The Hanging Garden
- First edition hardback
- Author: Patrick White
- Language: English
- Genre: Literary fiction
- Publisher: Random House Australia
- Publication date: April 2, 2012
- Publication place: Australia
- Media type: Print
- Pages: 240 pp
- ISBN: 9781742752655

= The Hanging Garden (White novel) =

Novel by Patrick White

The Hanging Garden is an unfinished novel by Australian author and Nobel Prize winner Patrick White. The novel was published on April 2, 2012 by Random House Australia. The published edition of the novel is estimated to be about a third of what the ultimate length of the finished product would have been and was discovered on White's desk after his death.

==Plot==
The novel was left largely unfinished, with the book initially planned to have three parts. The first part, the only part that White had completed, centers around Eirene Sklavos and Gilbert Horsfall, two children around the age of thirteen that have been brought as refugees to a garden in Sydney Harbour, Australia in order to seek shelter from the effects of World War II. Both children have lost parents due to the war. Eirene's father was executed in a Greek prison as a Communist while Gilbert's mother died during the Blitz in England. The two children are housed together with Essie Bulpit in Neutral Bay, despite Eirene having living relatives close by. The two children slowly find themselves drawn to each other, eventually becoming extremely close and spending much of their time in the unkempt garden surrounding Essie's home. The story follows Eirene and Gilbert as they deal with the hassles and expectations of everyday life, eventually culminating in an inevitable parting of ways when the war ends. White's story ends here, with the only known note as to any future developments in the story mentioned in a note White wrote at the end of the first part of the book stating "14 in 1945, 50 in 1981".

==Development==
White first began working on the novel in the 70s and 80s, but stopped working on the novel to focus on theater and political activism. White died before completing the novel, with him passing along instructions to his literary executor Barbara Mobbs that he wanted the work destroyed, a sentiment he had also expressed to the National Library of Australia when asked for some of his personal documents. She later discovered the novel among a set of personal papers on White's desk. Mobbs initially hesitated over publishing Hanging Garden, stating that she was afraid that the work would ruin White's literary reputation, a sentiment that was echoed by some reviewers. She eventually decided to have the manuscript transcribed from its handwritten state, stating that Hanging Garden "deserves to see the light of day". The novel was transcribed by Sydney University professors Margaret Harris and Elizabeth Webby, using a grant from the Australian Research Council, with Random House Publishing picking up the rights to the work. The transcribers have commented that the process was "challenging" due to White's handwriting and punctuation as well as the inclusion of colloquial Greek phrases, which necessitated finding a translator whose "Greek wasn't scholarly". One of the transcribers also theorized that the work wasn't abandoned, but was instead put on hold due to a note at the book's ending that read "14 in 1945, 50 in 1981".

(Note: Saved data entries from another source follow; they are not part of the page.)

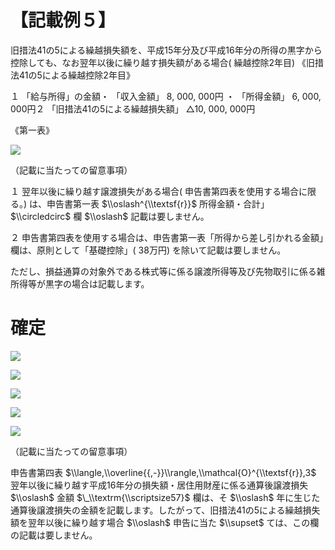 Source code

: # 【記載例５】

旧措法41の5による繰越損失額を、平成15年分及び平成16年分の所得の黒字から控除しても、なお翌年以後に繰り越す損失額がある場合( 繰越控除2年目) 《旧措法41の5による繰越控除2年目》

１ 「給与所得」の金額・ 「収入金額」 8, 000, 000円 ・ 「所得金額」 6, 000, 000円２ 「旧措法41の5による繰越損失額」 △10, 000, 000円

《第一表》

![](https://www.nta.go.jp/tmp/d401f90d-9626-4497-99ab-607d0c07cf61/images/b8e3c6428aa19f7399ce4401f28292ba90357fd2af3e760000d9e53f9633f9f5.jpg)

（記載に当たっての留意事項）

１ 翌年以後に繰り越す譲渡損失がある場合( 申告書第四表を使用する場合に限る。) は、申告書第一表 $\\oslash^{\\textsf{r}}$ 所得金額・合計」 $\\circledcirc$ 欄 $\\oslash$ 記載は要しません。

２ 申告書第四表を使用する場合は、申告書第一表「所得から差し引かれる金額」欄は、原則として「基礎控除」( 38万円) を除いて記載は要しません。

ただし、損益通算の対象外である株式等に係る譲渡所得等及び先物取引に係る雑所得等が黒字の場合は記載します。

# 確定

![](https://www.nta.go.jp/tmp/d401f90d-9626-4497-99ab-607d0c07cf61/images/ff65981de8356f034de02143c4afbad82a7e0812ad18379d2910c1b4bda0e982.jpg)

![](https://www.nta.go.jp/tmp/d401f90d-9626-4497-99ab-607d0c07cf61/images/356cce358730ec3904db11cab07da89b91585cf107b5dbe8b4f0bc57a69a0769.jpg)

![](https://www.nta.go.jp/tmp/d401f90d-9626-4497-99ab-607d0c07cf61/images/0e2498be8c1f338508c8d4f54cad137561431e733813d41fe697c1d02a39e149.jpg)

![](https://www.nta.go.jp/tmp/d401f90d-9626-4497-99ab-607d0c07cf61/images/e510f1e214a4a199ace27ea41e38cae81c3a306d7618c03cceed4cd85ed92682.jpg)

![](https://www.nta.go.jp/tmp/d401f90d-9626-4497-99ab-607d0c07cf61/images/00194b1c5340861ae0d11b0a198d9c7f03d3dd9a3bc17d3dbf40ba022008462f.jpg)

（記載に当たっての留意事項）

申告書第四表 $\\langle,\\overline{{,-}}\\rangle,\\mathcal{O}^{\\textsf{r}},3$ 翌年以後に繰り越す平成16年分の損失額・居住用財産に係る通算後譲渡損失 $\\oslash$ 金額 $\_\\textrm{\\scriptsize57}$ 欄は、そ $\\oslash$ 年に生じた通算後譲渡損失の金額を記載します。したがって、旧措法41の5による繰越損失額を翌年以後に繰り越す場合 $\\oslash$ 申告に当た $\\supset$ ては、この欄の記載は要しません。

Of the novel's ending, White told his friends that the ending was "all in my head" but that "such things don't matter in the face of nuclear war, and that I can resist more effectively through plays and public appearances". White had also been vocal when it came to the preservation of any unpublished works, notes, or private documents. In a response to the National Library of Australia, White stated "I can't let you have my 'papers', because I don't keep any...Anything unfinished when I die is to be burnt."

==Reception==
Critical reception for the unfinished work has been positive, with The Monthly writing that it was like a "blancmange" in that it was "perfectly smooth, rapidly consumed, easily digested". The Australian praised The Hanging Garden, calling it a "rich bequest". The UK Spectator cited the book's "arresting images" as a highlight, but stated that new readers should begin their reading with White's earlier works such as The Vivisector and The Eye of the Storm. The Sydney Morning Herald called it a "fitting coda to White's achievement" and expressed regret that the book remained unfinished and that the ultimate fates of the two main characters would remain unknown. The paper also stated that the book "[suggested] the author was moving towards a more humane view of the world". The Herald Scotland also expressed regret and sadness that the work was never completed, calling the book "a haunting and tantalising postscript."